When the Tudor antiquarian, John Leland, visited the Shropshire church of Whitchurch in the 1530s, he saw the tomb of Sir Gilbert Talbot, a ‘knight of fame’, and noted, with apparent approval, that Talbot had brought the bones of his grandfather, the great soldier, John Talbot, earl of Shrewsbury, from Castillon, where he had fallen in 1453, for reinternment in the church. Sir Gilbert did not have a career to compare with that of his famous ancestor; none the less, despite the disadvantage of being a younger son, he was a notable servant, as soldier, administrator, and diplomat, of three Kings, Edward IV and the first two Tudors. Such future success had appeared improbable in his boyhood. His father, John Talbot, earl of Shrewsbury, had fallen in the Lancastrian cause in the battle of Northampton in July 1460, when Gilbert was about nine years old.

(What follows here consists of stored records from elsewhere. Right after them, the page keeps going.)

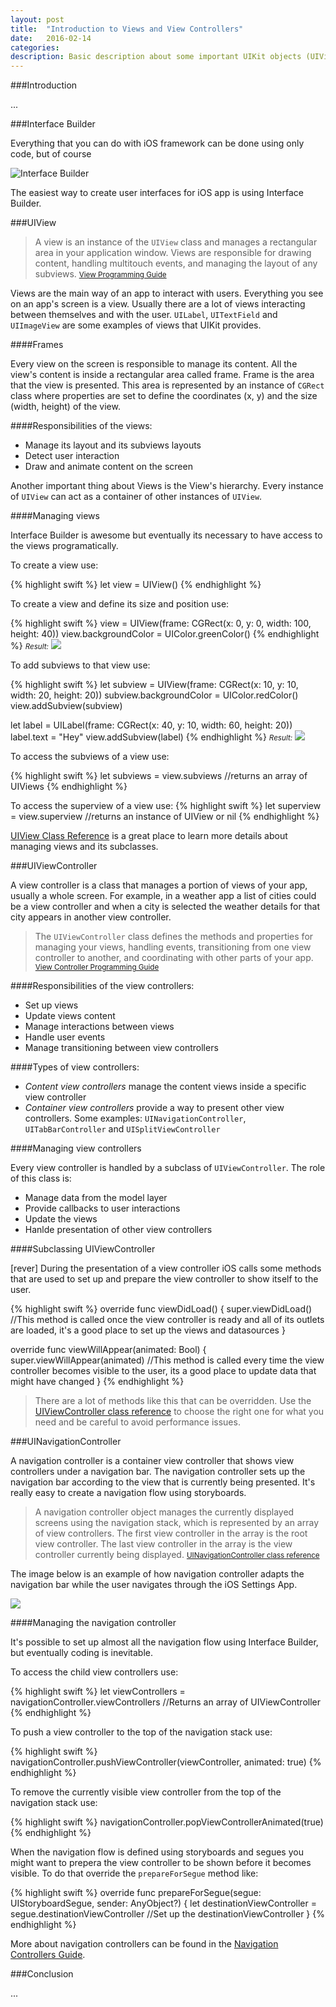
 ```yaml
---
layout: post
title:  "Introduction to Views and View Controllers"
date:   2016-02-14
categories:
description: Basic description about some important UIKit objects (UIView, UIViewController and UINavigationController) and the responsibilities of each one.
---
```


###Introduction

...


###Interface Builder

Everything that you can do with iOS framework can be done using only code, but of course

![Interface Builder](/public/posts/interface-builder.png)

The easiest way to create user interfaces for iOS app is using Interface Builder.

<!-- - Drag and drop views
- Set some view's properties
- Manage its sizing and positioning with [autolayout][Autolayout Guide]
- Create [outlets][Outlet Docs] to link views to the code -->


###UIView
>A view is an instance of the `UIView` class and manages a rectangular area in your application window. Views are responsible for drawing content, handling multitouch events, and managing the layout of any subviews. <small>[View Programming Guide][View Programming Guide]</small>

Views are the main way of an app to interact with users. Everything you see on an app's screen is a view. Usually there are a lot of views interacting between themselves and with the user. `UILabel`, `UITextField` and `UIImageView` are some examples of views that UIKit provides.

####Frames

Every view on the screen is responsible to manage its content. All the view's content is inside a rectangular area called frame. Frame is the area that the view is presented. This area is represented by an instance of `CGRect` class where properties are set to define the coordinates (x, y) and the size (width, height) of the view.

####Responsibilities of the views:

- Manage its layout and its subviews layouts
- Detect user interaction
- Draw and animate content on the screen

Another important thing about Views is the View's hierarchy. Every instance of `UIView` can act as a container of other instances of `UIView`.

####Managing views

Interface Builder is awesome but eventually its necessary to have access to the views programatically.

To create a view use:

{% highlight swift %}
let view = UIView()
{% endhighlight %}

To create a view and define its size and position use:

{% highlight swift %}
view = UIView(frame: CGRect(x: 0, y: 0, width: 100, height: 40))
view.backgroundColor = UIColor.greenColor()
{% endhighlight %}
<small>*Result:*</small>
![](/public/posts/uiview-1.png)

To add subviews to that view use:

{% highlight swift %}
let subview = UIView(frame: CGRect(x: 10, y: 10, width: 20, height: 20))
subview.backgroundColor = UIColor.redColor()
view.addSubview(subview)

let label = UILabel(frame: CGRect(x: 40, y: 10, width: 60, height: 20))
label.text = "Hey"
view.addSubview(label)
{% endhighlight %}
<small>*Result:*</small>
![](/public/posts/uiview-2.png)

To access the subviews of a view use:

{% highlight swift %}
let subviews = view.subviews
//returns an array of UIViews
{% endhighlight %}

To access the superview of a view use:
{% highlight swift %}
let superview = view.superview
//returns an instance of UIView or nil
{% endhighlight %}

[UIView Class Reference][UIView Docs] is a great place to learn more details about managing views and its subclasses.


###UIViewController

A view controller is a class that manages a portion of views of your app, usually a whole screen. For example, in a weather app a list of cities could be a view controller and when a city is selected the weather details for that city appears in another view controller.

>The `UIViewController` class defines the methods and properties for managing your views, handling events, transitioning from one view controller to another, and coordinating with other parts of your app. <small>[View Controller Programming Guide][View Controller Programming Guide]</small>

####Responsibilities of the view controllers:

- Set up views
- Update views content
- Manage interactions between views
- Handle user events
- Manage transitioning between view controllers

####Types of view controllers:

- *Content view controllers* manage the content views inside a specific view controller
- *Container view controllers* provide a way to present other view controllers. Some examples: `UINavigationController`, `UITabBarController` and `UISplitViewController`

####Managing view controllers

Every view controller is handled by a subclass of `UIViewController`. The role of this class is:

- Manage data from the model layer
- Provide callbacks to user interactions
- Update the views
- Hanlde presentation of other view controllers

####Subclassing UIViewController

[rever]
During the presentation of a view controller iOS calls some methods that are used to set up and prepare the view controller to show itself to the user.

{% highlight swift %}
override func viewDidLoad() {
    super.viewDidLoad()
    //This method is called once the view controller is ready and all of its outlets are loaded, it's a good place to set up the views and datasources
}

override func viewWillAppear(animated: Bool) {
    super.viewWillAppear(animated)
    //This method is called every time the view controller becomes visible to the user, its a good place to update data that might have changed
}
{% endhighlight %}

>There are a lot of methods like this that can be overridden. Use the [UIViewController class reference][UIViewController Docs] to choose the right one for what you need and be careful to avoid performance issues.


###UINavigationController

A navigation controller is a container view controller that shows view controllers under a navigation bar. The navigation controller sets up the navigation bar according to the view that is currently being presented. It's really easy to create a navigation flow using storyboards.

>A navigation controller object manages the currently displayed screens using the navigation stack, which is represented by an array of view controllers. The first view controller in the array is the root view controller. The last view controller in the array is the view controller currently being displayed. <small>[UINavigationController class reference][UINavigationController Docs]</small>


The image below is an example of how navigation controller adapts the navigation bar while the user navigates through the iOS Settings App.

![](/public/posts/navigation-controller.png)


####Managing the navigation controller

It's possible to set up almost all the navigation flow using Interface Builder, but eventually coding is inevitable.

To access the child view controllers use:

{% highlight swift %}
let viewControllers = navigationController.viewControllers
//Returns an array of UIViewController
{% endhighlight %}

To push a view controller to the top of the navigation stack use:

{% highlight swift %}
navigationController.pushViewController(viewController, animated: true)
{% endhighlight %}

To remove the currently visible view controller from the top of the navigation stack use:

{% highlight swift %}
navigationController.popViewControllerAnimated(true)
{% endhighlight %}

When the navigation flow is defined using storyboards and segues you might want to prepera the view controller to be shown before it becomes visible. To do that override the `prepareForSegue` method like:

{% highlight swift %}
override func prepareForSegue(segue: UIStoryboardSegue, sender: AnyObject?) {
    let destinationViewController = segue.destinationViewController
    //Set up the destinationViewController
}
{% endhighlight %}

More about navigation controllers can be found in the [Navigation Controllers Guide][Navigation Controllers Guide].


###Conclusion

...



[Interface Builder Page]: https://developer.apple.com/xcode/interface-builder/
[Apple Docs]: https://developer.apple.com/library/ios/navigation/
[UIKit Docs]: https://developer.apple.com/library/ios/documentation/UIKit/Reference/UIKit_Framework/
[Outlet Docs]: https://developer.apple.com/library/ios/documentation/General/Conceptual/Devpedia-CocoaApp/Outlet.html#//apple_ref/doc/uid/TP40009071-CH4
[UIView Docs]: https://developer.apple.com/library/ios/documentation/UIKit/Reference/UIView_Class/
[UIViewController Docs]: https://developer.apple.com/library/ios/documentation/UIKit/Reference/UIViewController_Class/
[UINavigationController Docs]: https://developer.apple.com/library/ios/documentation/UIKit/Reference/UINavigationController_Class/
[View Programming Guide]: https://developer.apple.com/library/ios/documentation/WindowsViews/Conceptual/ViewPG_iPhoneOS/Introduction/Introduction.html#//apple_ref/doc/uid/TP40009503
[View Controller Programming Guide]: https://developer.apple.com/library/ios/featuredarticles/ViewControllerPGforiPhoneOS/index.html#//apple_ref/doc/uid/TP40007457-CH2-SW1
[Autolayout Guide]: https://developer.apple.com/library/prerelease/ios/documentation/UserExperience/Conceptual/AutolayoutPG/index.html
[Navigation Controllers Guide]: https://developer.apple.com/library/ios/documentation/WindowsViews/Conceptual/ViewControllerCatalog/Chapters/NavigationControllers.html
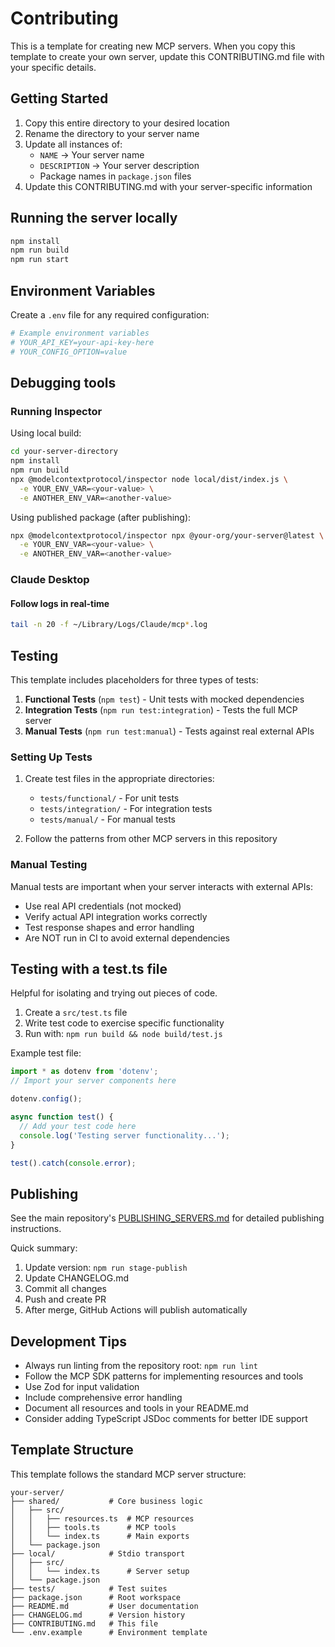 # Contributing

This is a template for creating new MCP servers. When you copy this template to create your own server, update this CONTRIBUTING.md file with your specific details.

## Getting Started

1. Copy this entire directory to your desired location
2. Rename the directory to your server name
3. Update all instances of:
   - `NAME` → Your server name
   - `DESCRIPTION` → Your server description
   - Package names in `package.json` files
4. Update this CONTRIBUTING.md with your server-specific information

## Running the server locally

```bash
npm install
npm run build
npm run start
```

## Environment Variables

Create a `.env` file for any required configuration:

```bash
# Example environment variables
# YOUR_API_KEY=your-api-key-here
# YOUR_CONFIG_OPTION=value
```

## Debugging tools

### Running Inspector

Using local build:

```bash
cd your-server-directory
npm install
npm run build
npx @modelcontextprotocol/inspector node local/dist/index.js \
  -e YOUR_ENV_VAR=<your-value> \
  -e ANOTHER_ENV_VAR=<another-value>
```

Using published package (after publishing):

```bash
npx @modelcontextprotocol/inspector npx @your-org/your-server@latest \
  -e YOUR_ENV_VAR=<your-value> \
  -e ANOTHER_ENV_VAR=<another-value>
```

### Claude Desktop

#### Follow logs in real-time

```bash
tail -n 20 -f ~/Library/Logs/Claude/mcp*.log
```

## Testing

This template includes placeholders for three types of tests:

1. **Functional Tests** (`npm test`) - Unit tests with mocked dependencies
2. **Integration Tests** (`npm run test:integration`) - Tests the full MCP server
3. **Manual Tests** (`npm run test:manual`) - Tests against real external APIs

### Setting Up Tests

1. Create test files in the appropriate directories:
   - `tests/functional/` - For unit tests
   - `tests/integration/` - For integration tests
   - `tests/manual/` - For manual tests

2. Follow the patterns from other MCP servers in this repository

### Manual Testing

Manual tests are important when your server interacts with external APIs:

- Use real API credentials (not mocked)
- Verify actual API integration works correctly
- Test response shapes and error handling
- Are NOT run in CI to avoid external dependencies

## Testing with a test.ts file

Helpful for isolating and trying out pieces of code.

1. Create a `src/test.ts` file
2. Write test code to exercise specific functionality
3. Run with: `npm run build && node build/test.js`

Example test file:

```ts
import * as dotenv from 'dotenv';
// Import your server components here

dotenv.config();

async function test() {
  // Add your test code here
  console.log('Testing server functionality...');
}

test().catch(console.error);
```

## Publishing

See the main repository's [PUBLISHING_SERVERS.md](../docs/PUBLISHING_SERVERS.md) for detailed publishing instructions.

Quick summary:

1. Update version: `npm run stage-publish`
2. Update CHANGELOG.md
3. Commit all changes
4. Push and create PR
5. After merge, GitHub Actions will publish automatically

## Development Tips

- Always run linting from the repository root: `npm run lint`
- Follow the MCP SDK patterns for implementing resources and tools
- Use Zod for input validation
- Include comprehensive error handling
- Document all resources and tools in your README.md
- Consider adding TypeScript JSDoc comments for better IDE support

## Template Structure

This template follows the standard MCP server structure:

```
your-server/
├── shared/           # Core business logic
│   ├── src/
│   │   ├── resources.ts  # MCP resources
│   │   ├── tools.ts      # MCP tools
│   │   └── index.ts      # Main exports
│   └── package.json
├── local/            # Stdio transport
│   ├── src/
│   │   └── index.ts      # Server setup
│   └── package.json
├── tests/            # Test suites
├── package.json      # Root workspace
├── README.md         # User documentation
├── CHANGELOG.md      # Version history
├── CONTRIBUTING.md   # This file
└── .env.example      # Environment template
```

Fortunately for the family, however, the new Yorkist King, Edward IV, was content for their lands to pass to Gilbert’s elder brother, another John, and, in the early 1470s, both brothers found places in Edward’s service, with the young Gilbert becoming one of the King’s cupbearers.


Gilbert’s career began in earnest with his elder brother’s death in June 1473 – in the mysterious words of Leland, ‘not without suspicion of poison’ – leaving as his heir a son, George, only five years old. This made Gilbert the effective head of the family during a long minority. As such, he led a retinue in the invasion of France in 1475, his first known military experience in what was to prove a long military career. He also advanced himself materially by marriage to a wealthy widow, as younger sons of leading families often did. In 1477 he married Elizabeth, widow of Thomas, Lord Scrope of Masham, and daughter of Ralph, Lord Greystoke, lord of the extensive lordship of Wem, about nine miles from the Talbot manor of Whitchurch.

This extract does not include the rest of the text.